◆ What the task asks
Here the answer must be the exact run of lines from the line holding "- [ ] **Documentation:**" to the end of the material below, and nothing else.

◆ Provided data
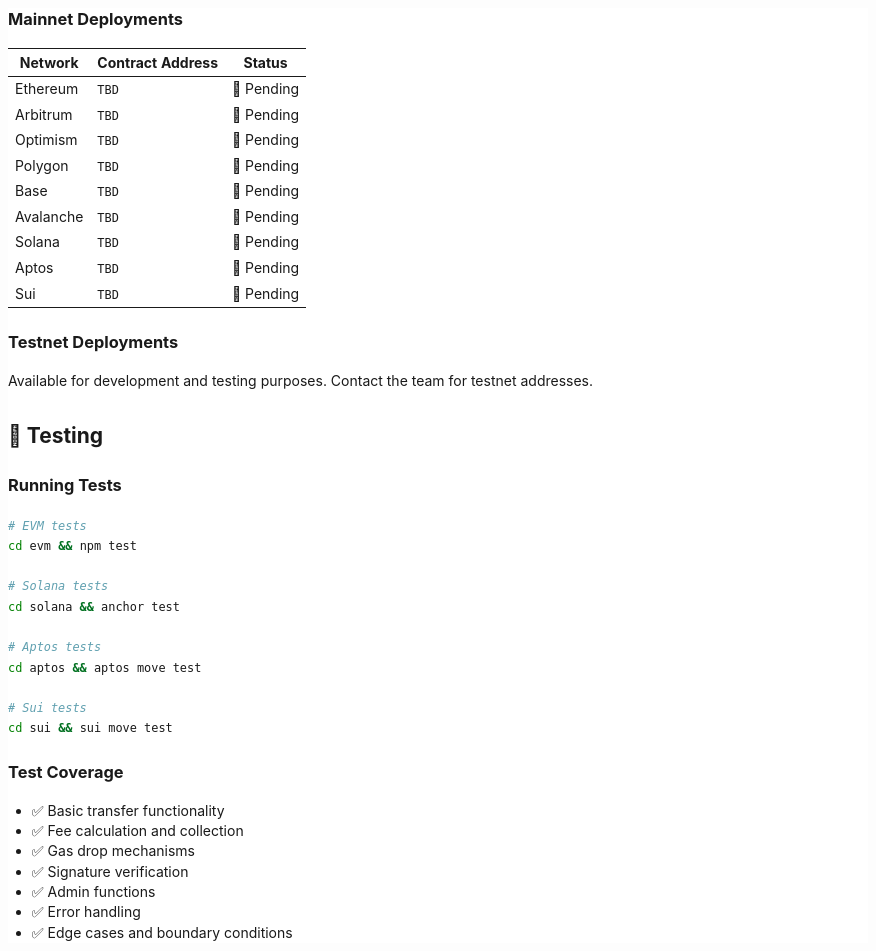 ### Mainnet Deployments

| Network | Contract Address | Status |
|---------|------------------|---------|
| Ethereum | `TBD` | 🔄 Pending |
| Arbitrum | `TBD` | 🔄 Pending |
| Optimism | `TBD` | 🔄 Pending |
| Polygon | `TBD` | 🔄 Pending |
| Base | `TBD` | 🔄 Pending |
| Avalanche | `TBD` | 🔄 Pending |
| Solana | `TBD` | 🔄 Pending |
| Aptos | `TBD` | 🔄 Pending |
| Sui | `TBD` | 🔄 Pending |

### Testnet Deployments

Available for development and testing purposes. Contact the team for testnet addresses.

## 🧪 Testing

### Running Tests

```bash
# EVM tests
cd evm && npm test

# Solana tests
cd solana && anchor test

# Aptos tests
cd aptos && aptos move test

# Sui tests
cd sui && sui move test
```

### Test Coverage

- ✅ Basic transfer functionality
- ✅ Fee calculation and collection
- ✅ Gas drop mechanisms
- ✅ Signature verification
- ✅ Admin functions
- ✅ Error handling
- ✅ Edge cases and boundary conditions
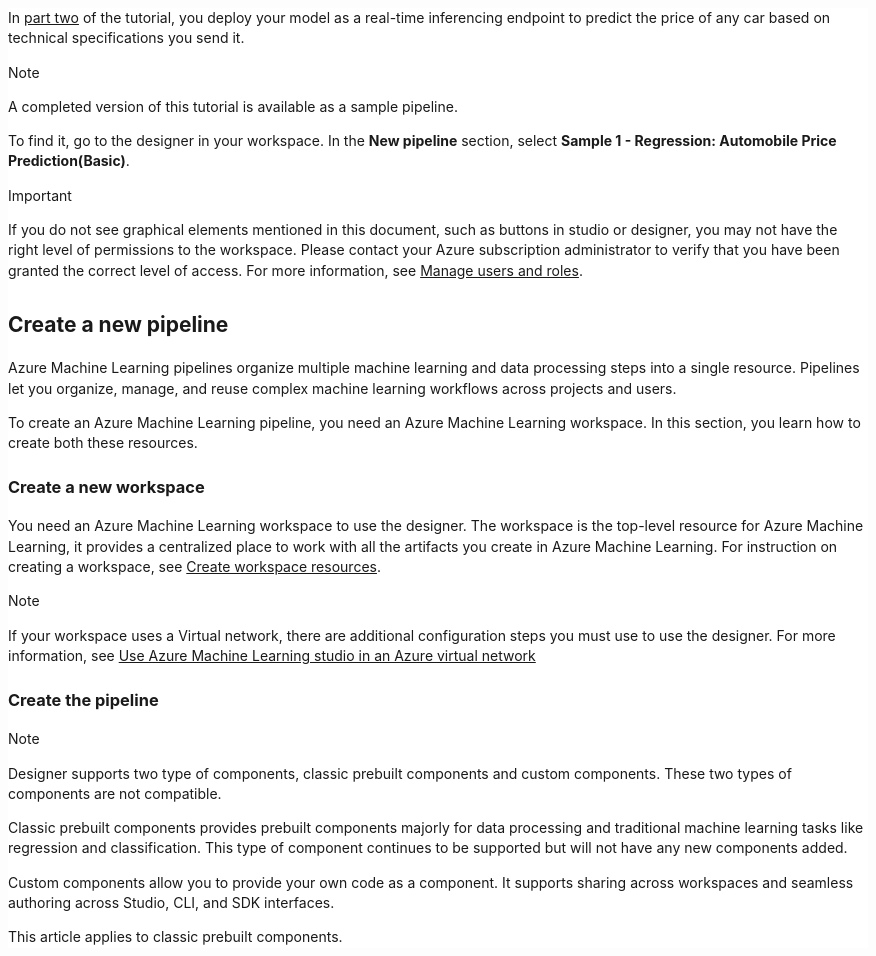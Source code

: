 In [part two](tutorial-designer-automobile-price-deploy.md) of the tutorial, you deploy your model as a real-time inferencing endpoint to predict the price of any car based on technical specifications you send it. 

> [!NOTE]
>A completed version of this tutorial is available as a sample pipeline.
>
>To find it, go to the designer in your workspace. In the **New pipeline** section, select **Sample 1 - Regression: Automobile Price Prediction(Basic)**.

> [!IMPORTANT]
> If you do not see graphical elements mentioned in this document, such as buttons in studio or designer, you may not have the right level of permissions to the workspace. Please contact your Azure subscription administrator to verify that you have been granted the correct level of access. For more information, see [Manage users and roles](../how-to-assign-roles.md).

## Create a new pipeline

Azure Machine Learning pipelines organize multiple machine learning and data processing steps into a single resource. Pipelines let you organize, manage, and reuse complex machine learning workflows across projects and users.

To create an Azure Machine Learning pipeline, you need an Azure Machine Learning workspace. In this section, you learn how to create both these resources.

### Create a new workspace

You need an Azure Machine Learning workspace to use the designer. The workspace is the top-level resource for Azure Machine Learning, it provides a centralized place to work with all the artifacts you create in Azure Machine Learning. For instruction on creating a workspace, see [Create workspace resources](../quickstart-create-resources.md).

> [!NOTE]
> If your workspace uses a Virtual network, there are additional configuration steps you must use to use the designer. For more information, see [Use Azure Machine Learning studio in an Azure virtual network](../how-to-enable-studio-virtual-network.md)

### Create the pipeline

>[!Note]
> Designer supports two type of components, classic prebuilt components and custom components. These two types of components are not compatible.  
>
>Classic prebuilt components provides prebuilt components majorly for data processing and traditional machine learning tasks like regression and classification. This type of component continues to be supported but will not have any new components added.
>
>
>Custom components allow you to provide your own code as a component. It supports sharing across workspaces and seamless authoring across Studio, CLI, and SDK interfaces.
>
>This article applies to classic prebuilt components. 
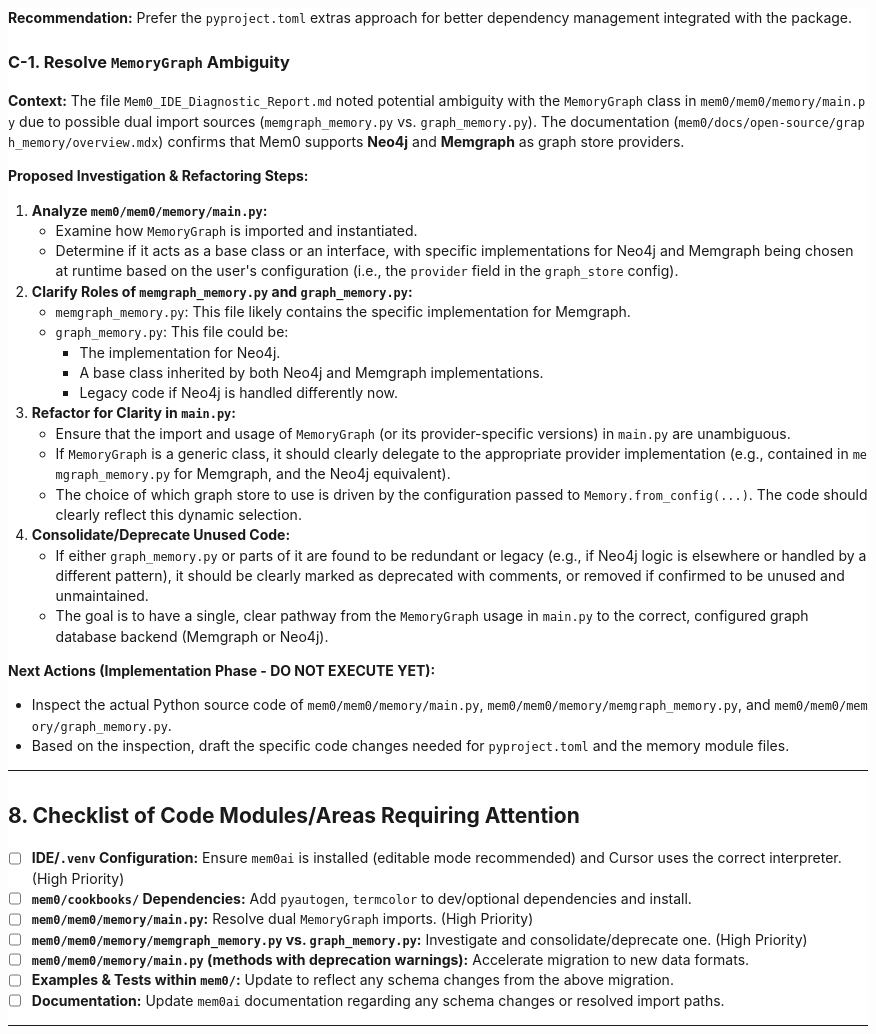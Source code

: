 **Recommendation:** Prefer the `pyproject.toml` extras approach for better dependency management integrated with the package.

### C-1. Resolve `MemoryGraph` Ambiguity

**Context:** The file `Mem0_IDE_Diagnostic_Report.md` noted potential ambiguity with the `MemoryGraph` class in `mem0/mem0/memory/main.py` due to possible dual import sources (`memgraph_memory.py` vs. `graph_memory.py`). The documentation (`mem0/docs/open-source/graph_memory/overview.mdx`) confirms that Mem0 supports **Neo4j** and **Memgraph** as graph store providers.

**Proposed Investigation & Refactoring Steps:**

1.  **Analyze `mem0/mem0/memory/main.py`:**
    *   Examine how `MemoryGraph` is imported and instantiated.
    *   Determine if it acts as a base class or an interface, with specific implementations for Neo4j and Memgraph being chosen at runtime based on the user's configuration (i.e., the `provider` field in the `graph_store` config).
2.  **Clarify Roles of `memgraph_memory.py` and `graph_memory.py`:**
    *   `memgraph_memory.py`: This file likely contains the specific implementation for Memgraph.
    *   `graph_memory.py`: This file could be:
        *   The implementation for Neo4j.
        *   A base class inherited by both Neo4j and Memgraph implementations.
        *   Legacy code if Neo4j is handled differently now.
3.  **Refactor for Clarity in `main.py`:**
    *   Ensure that the import and usage of `MemoryGraph` (or its provider-specific versions) in `main.py` are unambiguous.
    *   If `MemoryGraph` is a generic class, it should clearly delegate to the appropriate provider implementation (e.g., contained in `memgraph_memory.py` for Memgraph, and the Neo4j equivalent).
    *   The choice of which graph store to use is driven by the configuration passed to `Memory.from_config(...)`. The code should clearly reflect this dynamic selection.
4.  **Consolidate/Deprecate Unused Code:**
    *   If either `graph_memory.py` or parts of it are found to be redundant or legacy (e.g., if Neo4j logic is elsewhere or handled by a different pattern), it should be clearly marked as deprecated with comments, or removed if confirmed to be unused and unmaintained.
    *   The goal is to have a single, clear pathway from the `MemoryGraph` usage in `main.py` to the correct, configured graph database backend (Memgraph or Neo4j).

**Next Actions (Implementation Phase - DO NOT EXECUTE YET):**
*   Inspect the actual Python source code of `mem0/mem0/memory/main.py`, `mem0/mem0/memory/memgraph_memory.py`, and `mem0/mem0/memory/graph_memory.py`.
*   Based on the inspection, draft the specific code changes needed for `pyproject.toml` and the memory module files.

---

## 8. Checklist of Code Modules/Areas Requiring Attention

- [ ] **IDE/`.venv` Configuration:** Ensure `mem0ai` is installed (editable mode recommended) and Cursor uses the correct interpreter. (High Priority)
- [ ] **`mem0/cookbooks/` Dependencies:** Add `pyautogen`, `termcolor` to dev/optional dependencies and install.
- [ ] **`mem0/mem0/memory/main.py`:** Resolve dual `MemoryGraph` imports. (High Priority)
- [ ] **`mem0/mem0/memory/memgraph_memory.py` vs. `graph_memory.py`:** Investigate and consolidate/deprecate one. (High Priority)
- [ ] **`mem0/mem0/memory/main.py` (methods with deprecation warnings):** Accelerate migration to new data formats.
- [ ] **Examples & Tests within `mem0/`:** Update to reflect any schema changes from the above migration.
- [ ] **Documentation:** Update `mem0ai` documentation regarding any schema changes or resolved import paths.

---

◆ Solution for this exercise
- [ ] **Documentation:** Update `mem0ai` documentation regarding any schema changes or resolved import paths.

---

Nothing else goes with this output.